Data listing below:
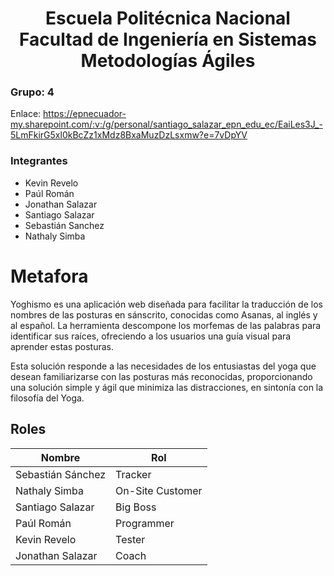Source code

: <h1 align="center">
    Escuela Politécnica Nacional<br>
    Facultad de Ingeniería en Sistemas<br>
    Metodologías Ágiles<br>
</h1>

### Grupo: 4

Enlace: https://epnecuador-my.sharepoint.com/:v:/g/personal/santiago_salazar_epn_edu_ec/EaiLes3J_-5LmFkirG5xl0kBcZz1xMdz8BxaMuzDzLsxmw?e=7vDpYV

### Integrantes
- Kevin Revelo
- Paúl Román
- Jonathan Salazar
- Santiago Salazar
- Sebastián Sanchez
- Nathaly Simba

# Metafora

Yoghismo es una aplicación web diseñada para facilitar la traducción de los nombres de las posturas en sánscrito, conocidas como Asanas, al inglés y al español. La herramienta descompone los morfemas de las palabras para identificar sus raíces, ofreciendo a los usuarios una guía visual para aprender estas posturas.

Esta solución responde a las necesidades de los entusiastas del yoga que desean familiarizarse con las posturas más reconocidas, proporcionando una solución simple y ágil que minimiza las distracciones, en sintonía con la filosofía del Yoga.

## Roles
| Nombre      | Rol |
|-------------|------|
| Sebastián Sánchez      | Tracker   |
| Nathaly Simba       | On-Site Customer   |
| Santiago Salazar       | Big Boss   |
| Paúl Román      | Programmer  |
| Kevin Revelo      | Tester   |
| Jonathan Salazar      | Coach   |

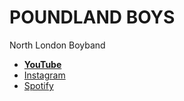 # POUNDLAND BOYS

North London Boyband

- __[YouTube](https://www.youtube.com/channel/UC7EOaTuZmq50mST-3GS6TQA)__
- [Instagram](https://www.instagram.com/poundlandboys/)
- [Spotify](https://open.spotify.com/artist/7HkbjXUo2sNq7K5Kzx0rrS)
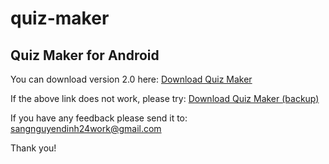 # quiz-maker
## Quiz Maker for Android

You can download version 2.0 here: [Download Quiz Maker](https://appdistribution.firebase.dev/i/83bec178745c2adf)

If the above link does not work, please try: [Download Quiz Maker (backup)](https://drive.google.com/file/d/1U4KrQnUdxdnIyulGo1P6WUbGIFDgQiF0/view?usp=sharing)

If you have any feedback please send it to: sangnguyendinh24work@gmail.com

Thank you!



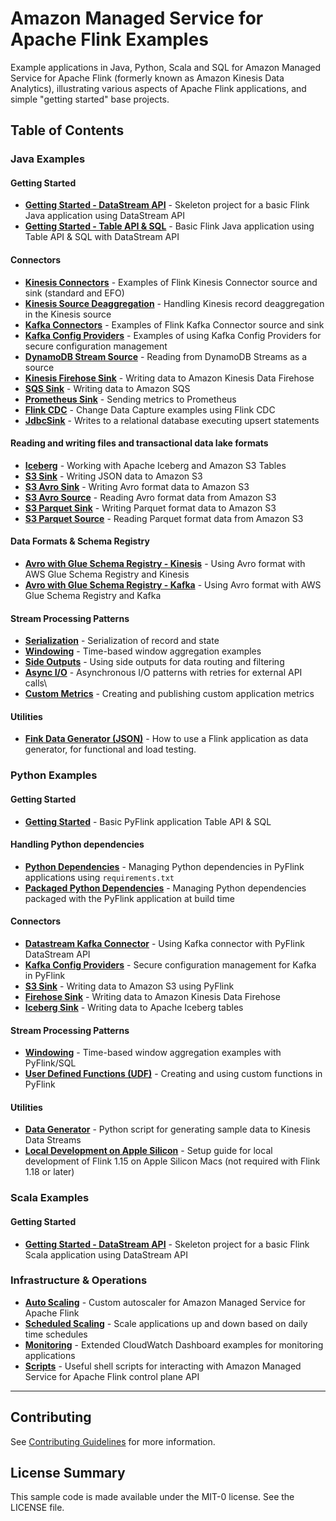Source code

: # Amazon Managed Service for Apache Flink Examples

Example applications in Java, Python, Scala and SQL for Amazon Managed Service for Apache Flink (formerly known as Amazon Kinesis Data Analytics), illustrating various aspects of Apache Flink applications, and simple "getting started" base projects.

## Table of Contents

### Java Examples

#### Getting Started
- [**Getting Started - DataStream API**](./java/GettingStarted) - Skeleton project for a basic Flink Java application using DataStream API
- [**Getting Started - Table API & SQL**](./java/GettingStartedTable) - Basic Flink Java application using Table API & SQL with DataStream API

#### Connectors
- [**Kinesis Connectors**](./java/KinesisConnectors) - Examples of Flink Kinesis Connector source and sink (standard and EFO)
- [**Kinesis Source Deaggregation**](./java/KinesisSourceDeaggregation) - Handling Kinesis record deaggregation in the Kinesis source
- [**Kafka Connectors**](./java/KafkaConnectors) - Examples of Flink Kafka Connector source and sink
- [**Kafka Config Providers**](./java/KafkaConfigProviders) - Examples of using Kafka Config Providers for secure configuration management
- [**DynamoDB Stream Source**](./java/DynamoDBStreamSource) - Reading from DynamoDB Streams as a source
- [**Kinesis Firehose Sink**](./java/KinesisFirehoseSink) - Writing data to Amazon Kinesis Data Firehose
- [**SQS Sink**](./java/SQSSink) - Writing data to Amazon SQS
- [**Prometheus Sink**](./java/PrometheusSink) - Sending metrics to Prometheus
- [**Flink CDC**](./java/FlinkCDC) - Change Data Capture examples using Flink CDC
- [**JdbcSink**](./java/JdbcSink) - Writes to a relational database executing upsert statements

#### Reading and writing files and transactional data lake formats
- [**Iceberg**](./java/Iceberg) - Working with Apache Iceberg and Amazon S3 Tables
- [**S3 Sink**](./java/S3Sink) - Writing JSON data to Amazon S3
- [**S3 Avro Sink**](./java/S3AvroSink) - Writing Avro format data to Amazon S3
- [**S3 Avro Source**](./java/S3AvroSource) - Reading Avro format data from Amazon S3
- [**S3 Parquet Sink**](./java/S3ParquetSink) - Writing Parquet format data to Amazon S3
- [**S3 Parquet Source**](./java/S3ParquetSource) - Reading Parquet format data from Amazon S3

#### Data Formats & Schema Registry
- [**Avro with Glue Schema Registry - Kinesis**](./java/AvroGlueSchemaRegistryKinesis) - Using Avro format with AWS Glue Schema Registry and Kinesis
- [**Avro with Glue Schema Registry - Kafka**](./java/AvroGlueSchemaRegistryKafka) - Using Avro format with AWS Glue Schema Registry and Kafka

#### Stream Processing Patterns
- [**Serialization**](./java/Serialization) - Serialization of record and state
- [**Windowing**](./java/Windowing) - Time-based window aggregation examples
- [**Side Outputs**](./java/SideOutputs) - Using side outputs for data routing and filtering
- [**Async I/O**](./java/AsyncIO) - Asynchronous I/O patterns with retries for external API calls\
- [**Custom Metrics**](./java/CustomMetrics) - Creating and publishing custom application metrics

#### Utilities
- [**Fink Data Generator (JSON)**](java/FlinkDataGenerator) - How to use a Flink application as data generator, for functional and load testing.

### Python Examples

#### Getting Started
- [**Getting Started**](./python/GettingStarted) - Basic PyFlink application Table API & SQL

#### Handling Python dependencies
- [**Python Dependencies**](./python/PythonDependencies) - Managing Python dependencies in PyFlink applications using `requirements.txt`
- [**Packaged Python Dependencies**](./python/PackagedPythonDependencies) - Managing Python dependencies packaged with the PyFlink application at build time

#### Connectors
- [**Datastream Kafka Connector**](./python/DatastreamKafkaConnector) - Using Kafka connector with PyFlink DataStream API
- [**Kafka Config Providers**](./python/KafkaConfigProviders) - Secure configuration management for Kafka in PyFlink
- [**S3 Sink**](./python/S3Sink) - Writing data to Amazon S3 using PyFlink
- [**Firehose Sink**](./python/FirehoseSink) - Writing data to Amazon Kinesis Data Firehose
- [**Iceberg Sink**](./python/IcebergSink) - Writing data to Apache Iceberg tables

#### Stream Processing Patterns
- [**Windowing**](./python/Windowing) - Time-based window aggregation examples with PyFlink/SQL
- [**User Defined Functions (UDF)**](./python/UDF) - Creating and using custom functions in PyFlink

#### Utilities
- [**Data Generator**](./python/data-generator) - Python script for generating sample data to Kinesis Data Streams
- [**Local Development on Apple Silicon**](./python/LocalDevelopmentOnAppleSilicon) - Setup guide for local development of Flink 1.15 on Apple Silicon Macs (not required with Flink 1.18 or later)


### Scala Examples

#### Getting Started
- [**Getting Started - DataStream API**](./scala/GettingStarted) - Skeleton project for a basic Flink Scala application using DataStream API

### Infrastructure & Operations

- [**Auto Scaling**](./infrastructure/AutoScaling) - Custom autoscaler for Amazon Managed Service for Apache Flink
- [**Scheduled Scaling**](./infrastructure/ScheduledScaling) - Scale applications up and down based on daily time schedules
- [**Monitoring**](./infrastructure/monitoring) - Extended CloudWatch Dashboard examples for monitoring applications
- [**Scripts**](./infrastructure/scripts) - Useful shell scripts for interacting with Amazon Managed Service for Apache Flink control plane API

---

## Contributing

See [Contributing Guidelines](CONTRIBUTING.md#security-issue-notifications) for more information.

## License Summary

This sample code is made available under the MIT-0 license. See the LICENSE file.
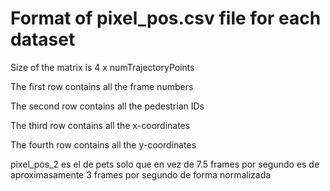 # Format of pixel_pos.csv file for each dataset

Size of the matrix is 4 x numTrajectoryPoints

The first row contains all the frame numbers

The second row contains all the pedestrian IDs

The third row contains all the x-coordinates

The fourth row contains all the y-coordinates

pixel_pos_2 es el de pets solo que en vez de 7.5 frames
por segundo es de aproximasamente 3 frames por segundo
 de forma normalizada
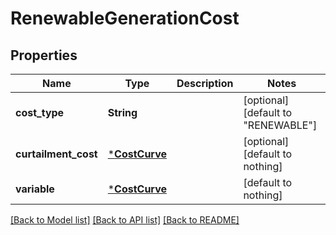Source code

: # RenewableGenerationCost

## Properties

Name | Type | Description | Notes
------------ | ------------- | ------------- | -------------
**cost_type** | **String** |  | [optional] [default to "RENEWABLE"]
**curtailment_cost** | [***CostCurve**](CostCurve.md) |  | [optional] [default to nothing]
**variable** | [***CostCurve**](CostCurve.md) |  | [default to nothing]

[[Back to Model list]](../README.md#models) [[Back to API list]](../README.md#api-endpoints) [[Back to README]](../README.md)
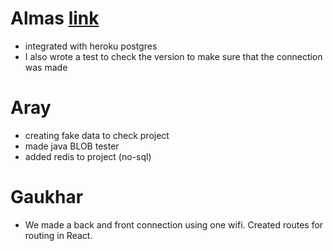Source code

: # Almas [link](https://github.com/SuleymanDemirelKazakhstan/diploma-project-team-spirit/tree/backend/backend)
* integrated with heroku postgres
* I also wrote a test to check the version to make sure that the connection was made
# Aray
* creating fake data to check project
* made java BLOB tester
* added redis to project (no-sql)
# Gaukhar
* We made a back and front connection using one wifi. Created routes for routing in React.
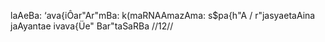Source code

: laAeBa: ‘ava{iÔar"Ar"mBa: k(maRNAAmazAma: s$pa{h"A /
r"jasyaetaAina jaAyantae ivava{Üe" Bar"taSaRBa //12//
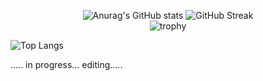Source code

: 


<div align="center">
  

  ![Anurag's GitHub stats](https://github-readme-stats.vercel.app/api?username=TheAndreyZakharov&card_width=270px&show_icons=true&border_color=000000&bg_color=90,ffffff,ddefff)
  ![GitHub Streak](https://streak-stats.demolab.com?user=TheAndreyZakharov&date_format=j%20M%5B%20Y%5D&card_width=270&card_height=195&theme=meta-light&background=90,ffffff,ddefff)
  <br>
  ![trophy](https://github-profile-trophy.vercel.app/?username=TheAndreyZakharov&margin-w=15&margin-h=15&theme=flat&rank=-?&column=-1)



</div>


![Top Langs](https://github-readme-stats.vercel.app/api/top-langs/?username=TheAndreyZakharov&langs_count=10)


..... in progress... editing.....

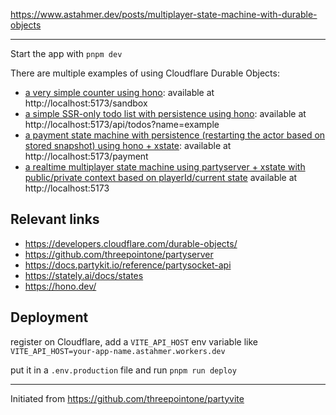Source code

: https://www.astahmer.dev/posts/multiplayer-state-machine-with-durable-objects

---

Start the app with `pnpm dev`

There are multiple examples of using Cloudflare Durable Objects:
- [a very simple counter using hono](./party/hono-counter.do.ts): available at http://localhost:5173/sandbox
- [a simple SSR-only todo list with persistence using hono](./party/hono-ssr-mpa-react-todolist.do.tsx): available at http://localhost:5173/api/todos?name=example
- [a payment state machine with persistence (restarting the actor based on stored snapshot) using hono + xstate](./party/xstate-payment.do.ts): available at http://localhost:5173/payment
- [a realtime multiplayer state machine using partyserver + xstate with public/private context based on playerId/current state](./party/machine.party.ts) available at http://localhost:5173

## Relevant links
- https://developers.cloudflare.com/durable-objects/
- https://github.com/threepointone/partyserver
- https://docs.partykit.io/reference/partysocket-api
- https://stately.ai/docs/states
- https://hono.dev/

## Deployment

register on Cloudflare, add a `VITE_API_HOST` env variable like `VITE_API_HOST=your-app-name.astahmer.workers.dev`

put it in a `.env.production` file and run `pnpm run deploy`

---

Initiated from https://github.com/threepointone/partyvite
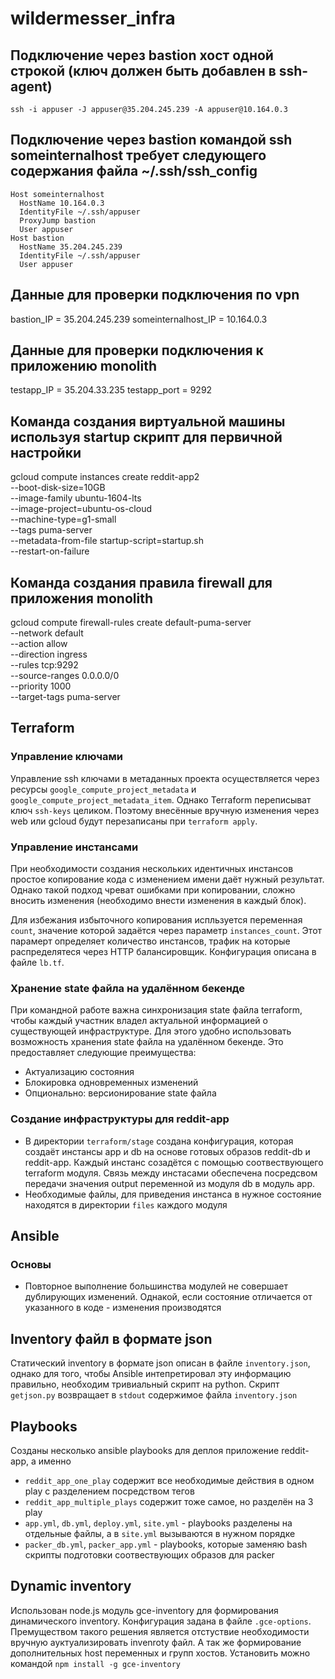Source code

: # wildermesser_infra

## Подключение через bastion хост одной строкой (ключ должен быть добавлен в ssh-agent)
    ssh -i appuser -J appuser@35.204.245.239 -A appuser@10.164.0.3

## Подключение через bastion командой ssh someinternalhost требует следующего содержания файла ~/.ssh/ssh_config
    Host someinternalhost
      HostName 10.164.0.3
      IdentityFile ~/.ssh/appuser
      ProxyJump bastion
      User appuser
    Host bastion
      HostName 35.204.245.239
      IdentityFile ~/.ssh/appuser
      User appuser

## Данные для проверки подключения по vpn
bastion_IP = 35.204.245.239
someinternalhost_IP = 10.164.0.3

## Данные для проверки подключения к приложению monolith
testapp_IP = 35.204.33.235
testapp_port = 9292

## Команда создания виртуальной машины используя startup скрипт для первичной настройки
gcloud compute instances create reddit-app2\
  --boot-disk-size=10GB \
  --image-family ubuntu-1604-lts \
  --image-project=ubuntu-os-cloud \
  --machine-type=g1-small \
  --tags puma-server \
  --metadata-from-file startup-script=startup.sh \
  --restart-on-failure

## Команда создания правила firewall для приложения monolith
gcloud compute firewall-rules create default-puma-server \
    --network default \
    --action allow \
    --direction ingress \
    --rules tcp:9292 \
    --source-ranges 0.0.0.0/0 \
    --priority 1000 \
    --target-tags puma-server

## Terraform
### Управление ключами
Управление ssh ключами в метаданных проекта осуществляется через ресурсы
`google_compute_project_metadata` и `google_compute_project_metadata_item`.
Однако Terraform переписыват ключ `ssh-keys` целиком. Поэтому внесённые вручную
изменения через web или gcloud будут перезаписаны при `terraform apply`.
### Управление инстансами
При необходимости создания нескольких идентичных инстансов простое копирование
кода с изменением имени даёт нужный результат. Однако такой подход чреват ошибками
при копировании, сложно вносить изменения (необходимо внести изменения в каждый блок).

Для избежания избыточного копирования испльзуется переменная `count`, значение которой задаётся через параметр `instances_count`. Этот парамерт определяет количество инстансов, трафик на которые распределятеся через HTTP балансировщик. Конфигурация описана в файле `lb.tf`.
### Хранение state файла на удалённом бекенде
При командной работе важна синхронизация state файла terraform, чтобы каждый участник владел актуальной информацией о существующей инфраструктуре. Для этого удобно использовать возможность хранения state файла на удалённом бекенде. Это предоставляет следующие преимущества:
- Актуализацию состояния
- Блокировка одновременных изменений
- Опционально: версионирование state файла
### Создание инфраструктуры для reddit-app
- В директории `terraform/stage` создана конфигурация, которая создаёт инстансы app и db на основе готовых образов reddit-db и reddit-app. Каждый инстанс созадётся с помощью соотвествующего terraform модуля. Связь между инстасами обеспечена посредсвом передачи значения output переменной из модуля db в модуль app.
- Необходимые файлы, для приведения инстанса в нужное состояние находятся в директории `files` каждого модуля
## Ansible
### Основы
- Повторное выполнение большинства модулей не совершает дублирующих изменений. Однакой, если состояние отличается от указанного в коде - изменения производятся
## Inventory файл в формате json
Статический inventory в формате json описан в файле `inventory.json`, однако для того, чтобы Ansible интепретировал эту информацию правильно, необходим тривиальный скрипт на python. Скрипт `getjson.py` возвращает в `stdout` содержимое файла `inventory.json`
## Playbooks
Созданы несколько ansible playbooks для деплоя приложение reddit-app, а именно
- `reddit_app_one_play` содержит все необходимые действия в одном play с разделением посредством тегов
- `reddit_app_multiple_plays` содержит тоже самое, но разделён на 3 play
- `app.yml`, `db.yml`, `deploy.yml`, `site.yml` - playbooks разделены на отдельные файлы, а в `site.yml` вызываются в нужном порядке
- `packer_db.yml`, `packer_app.yml` - playbooks, которые заменяю bash скрипты подготовки соотвествующих образов для packer
## Dynamic inventory
Использован node.js модуль gce-inventory для формирования динамического inventory. Конфигурация задана в файле `.gce-options`. Премуществом такого решения является отстуствие необходимости вручную ауктуализировать invenroty файл. А так же формирование дополнительных host переменных и групп хостов.
Установить можно командой `npm install -g gce-inventory`
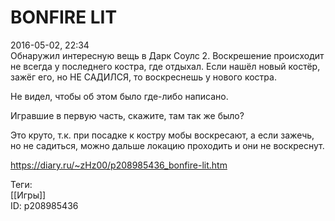 BONFIRE LIT
============

   
 2016-05-02, 22:34   
  Обнаружил интересную вещь в Дарк Соулс 2. Воскрешение происходит не всегда у последнего костра, где отдыхал. Если нашёл новый костёр, зажёг его, но НЕ САДИЛСЯ, то воскреснешь у нового костра.   
   
 Не видел, чтобы об этом было где-либо написано.   
   
 Игравшие в первую часть, скажите, там так же было?   
   
 Это круто, т.к. при посадке к костру мобы воскресают, а если зажечь, но не садиться, можно дальше локацию проходить и они не воскреснут.   
    
 <https://diary.ru/~zHz00/p208985436_bonfire-lit.htm>   
   
 Теги:   
 [[Игры]]   
 ID: p208985436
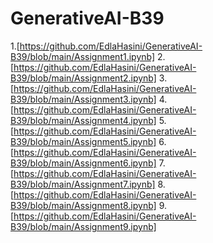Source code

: # GenerativeAI-B39
1.[https://github.com/EdlaHasini/GenerativeAI-B39/blob/main/Assignment1.ipynb]
2.[https://github.com/EdlaHasini/GenerativeAI-B39/blob/main/Assignment2.ipynb]
3.[https://github.com/EdlaHasini/GenerativeAI-B39/blob/main/Assignment3.ipynb]
4.[https://github.com/EdlaHasini/GenerativeAI-B39/blob/main/Assignment4.ipynb]
5.[https://github.com/EdlaHasini/GenerativeAI-B39/blob/main/Assignment5.ipynb]
6.[https://github.com/EdlaHasini/GenerativeAI-B39/blob/main/Assignment6.ipynb]
7.[https://github.com/EdlaHasini/GenerativeAI-B39/blob/main/Assignment7.ipynb]
8.[https://github.com/EdlaHasini/GenerativeAI-B39/blob/main/Assignment8.ipynb]
9.[https://github.com/EdlaHasini/GenerativeAI-B39/blob/main/Assignment9.ipynb]
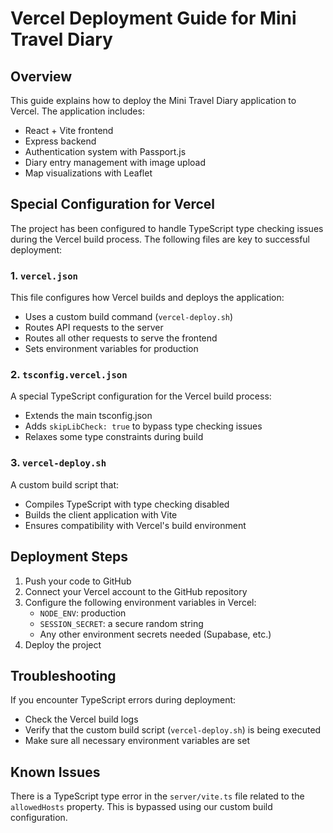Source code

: # Vercel Deployment Guide for Mini Travel Diary

## Overview

This guide explains how to deploy the Mini Travel Diary application to Vercel. The application includes:
- React + Vite frontend
- Express backend
- Authentication system with Passport.js
- Diary entry management with image upload
- Map visualizations with Leaflet

## Special Configuration for Vercel

The project has been configured to handle TypeScript type checking issues during the Vercel build process. The following files are key to successful deployment:

### 1. `vercel.json`

This file configures how Vercel builds and deploys the application:
- Uses a custom build command (`vercel-deploy.sh`)
- Routes API requests to the server
- Routes all other requests to serve the frontend 
- Sets environment variables for production

### 2. `tsconfig.vercel.json`

A special TypeScript configuration for the Vercel build process:
- Extends the main tsconfig.json
- Adds `skipLibCheck: true` to bypass type checking issues
- Relaxes some type constraints during build

### 3. `vercel-deploy.sh`

A custom build script that:
- Compiles TypeScript with type checking disabled
- Builds the client application with Vite
- Ensures compatibility with Vercel's build environment

## Deployment Steps

1. Push your code to GitHub
2. Connect your Vercel account to the GitHub repository
3. Configure the following environment variables in Vercel:
   - `NODE_ENV`: production
   - `SESSION_SECRET`: a secure random string
   - Any other environment secrets needed (Supabase, etc.)
4. Deploy the project 

## Troubleshooting

If you encounter TypeScript errors during deployment:
- Check the Vercel build logs
- Verify that the custom build script (`vercel-deploy.sh`) is being executed
- Make sure all necessary environment variables are set

## Known Issues

There is a TypeScript type error in the `server/vite.ts` file related to the `allowedHosts` property. This is bypassed using our custom build configuration.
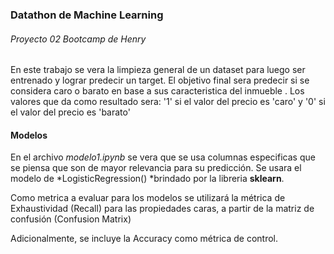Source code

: ### Datathon de Machine Learning


###### Proyecto 02 Bootcamp de Henry

En este trabajo se vera la limpieza general de un dataset para luego ser entrenado y lograr predecir un target. El objetivo final sera predecir si se considera  caro o barato en base a sus caracteristica del inmueble . Los valores que da como resultado sera:  '1' si el valor del precio es 'caro' y '0' si el valor del precio es 'barato'


#### Modelos

En el archivo *modelo1.ipynb* se vera que se usa columnas especificas que se piensa que son de mayor relevancia para su predicción. Se usara el modelo de *LogisticRegression() *brindado por la libreria **sklearn**.

Como metrica a evaluar para los modelos se  utilizará la métrica de Exhaustividad (Recall) para las propiedades caras, a partir de la matriz de confusión (Confusion Matrix)

Adicionalmente, se incluye la Accuracy como métrica de control.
End of Data listing.
The task> All lines of the material that contain the string "management" are to be copied.

Output of the exercise>
- [**Kafka Config Providers**](./java/KafkaConfigProviders) - Examples of using Kafka Config Providers for secure configuration management
- [**Kafka Config Providers**](./python/KafkaConfigProviders) - Secure configuration management for Kafka in PyFlink
- Diary entry management with image upload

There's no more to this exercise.